::: DATA PROVIDED :::

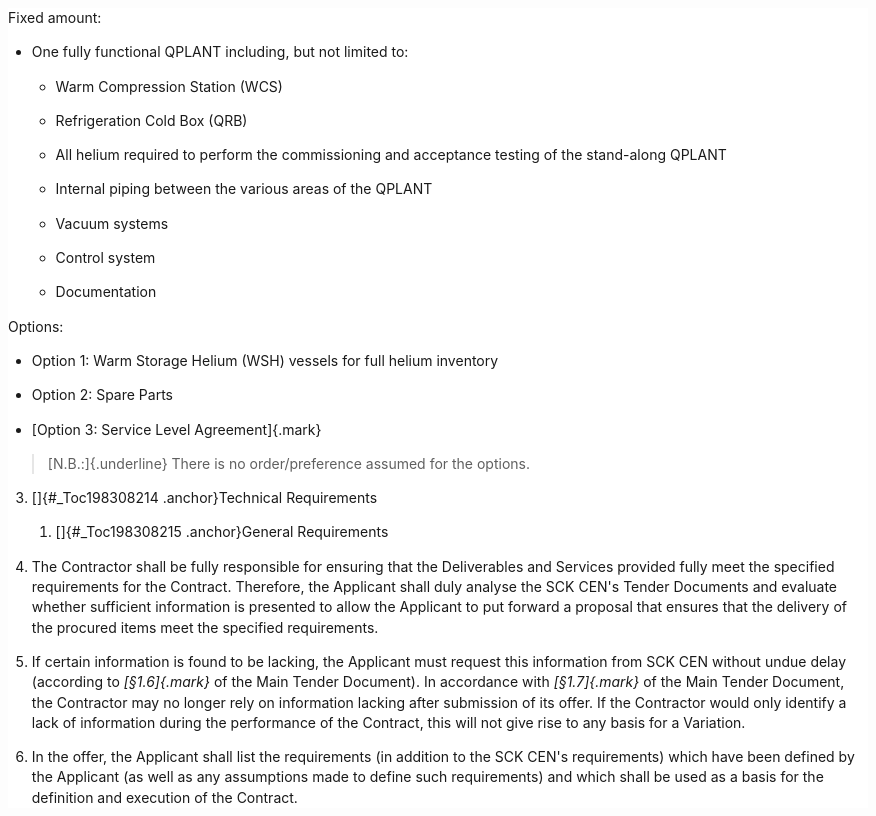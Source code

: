 Fixed amount:

-   One fully functional QPLANT including, but not limited to:

    -   Warm Compression Station (WCS)

    -   Refrigeration Cold Box (QRB)

    -   All helium required to perform the commissioning and acceptance
        testing of the stand-along QPLANT

    -   Internal piping between the various areas of the QPLANT

    -   Vacuum systems

    -   Control system

    -   Documentation

Options:

-   Option 1: Warm Storage Helium (WSH) vessels for full helium
    inventory

-   Option 2: Spare Parts

-   [Option 3: Service Level Agreement]{.mark}

> [N.B.:]{.underline} There is no order/preference assumed for the
> options.

3.  []{#_Toc198308214 .anchor}Technical Requirements

    1.  []{#_Toc198308215 .anchor}General Requirements



1.  The Contractor shall be fully responsible for ensuring that the
    Deliverables and Services provided fully meet the specified
    requirements for the Contract. Therefore, the Applicant shall duly
    analyse the SCK CEN's Tender Documents and evaluate whether
    sufficient information is presented to allow the Applicant to put
    forward a proposal that ensures that the delivery of the procured
    items meet the specified requirements.



3.  If certain information is found to be lacking, the Applicant must
    request this information from SCK CEN without undue delay (according
    to *[§1.6]{.mark}* of the Main Tender Document). In accordance with
    *[§1.7]{.mark}* of the Main Tender Document, the Contractor may no
    longer rely on information lacking after submission of its offer. If
    the Contractor would only identify a lack of information during the
    performance of the Contract, this will not give rise to any basis
    for a Variation.

4.  In the offer, the Applicant shall list the requirements (in addition
    to the SCK CEN's requirements) which have been defined by the
    Applicant (as well as any assumptions made to define such
    requirements) and which shall be used as a basis for the definition
    and execution of the Contract.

:::

- TASK ITEM: Determine the count of lines in the data above with the string "which" in them, and give that count alone.

- FINAL ANSWER: 2